### ACTIVITY:
Each time a line of the listing holds "json", copy that line.
*** Begin section ***
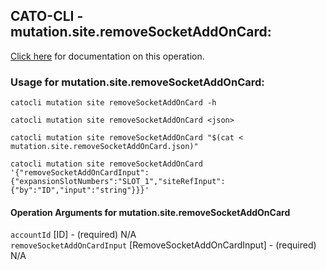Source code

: 
## CATO-CLI - mutation.site.removeSocketAddOnCard:
[Click here](https://api.catonetworks.com/documentation/#mutation-mutation.site.removeSocketAddOnCard) for documentation on this operation.

### Usage for mutation.site.removeSocketAddOnCard:

`catocli mutation site removeSocketAddOnCard -h`

`catocli mutation site removeSocketAddOnCard <json>`

`catocli mutation site removeSocketAddOnCard "$(cat < mutation.site.removeSocketAddOnCard.json)"`

`catocli mutation site removeSocketAddOnCard '{"removeSocketAddOnCardInput":{"expansionSlotNumbers":"SLOT_1","siteRefInput":{"by":"ID","input":"string"}}}'`


#### Operation Arguments for mutation.site.removeSocketAddOnCard ####

`accountId` [ID] - (required) N/A    
`removeSocketAddOnCardInput` [RemoveSocketAddOnCardInput] - (required) N/A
*** End section ***
### SOLVED PROBLEM:
`catocli mutation site removeSocketAddOnCard <json>`
`catocli mutation site removeSocketAddOnCard "$(cat < mutation.site.removeSocketAddOnCard.json)"`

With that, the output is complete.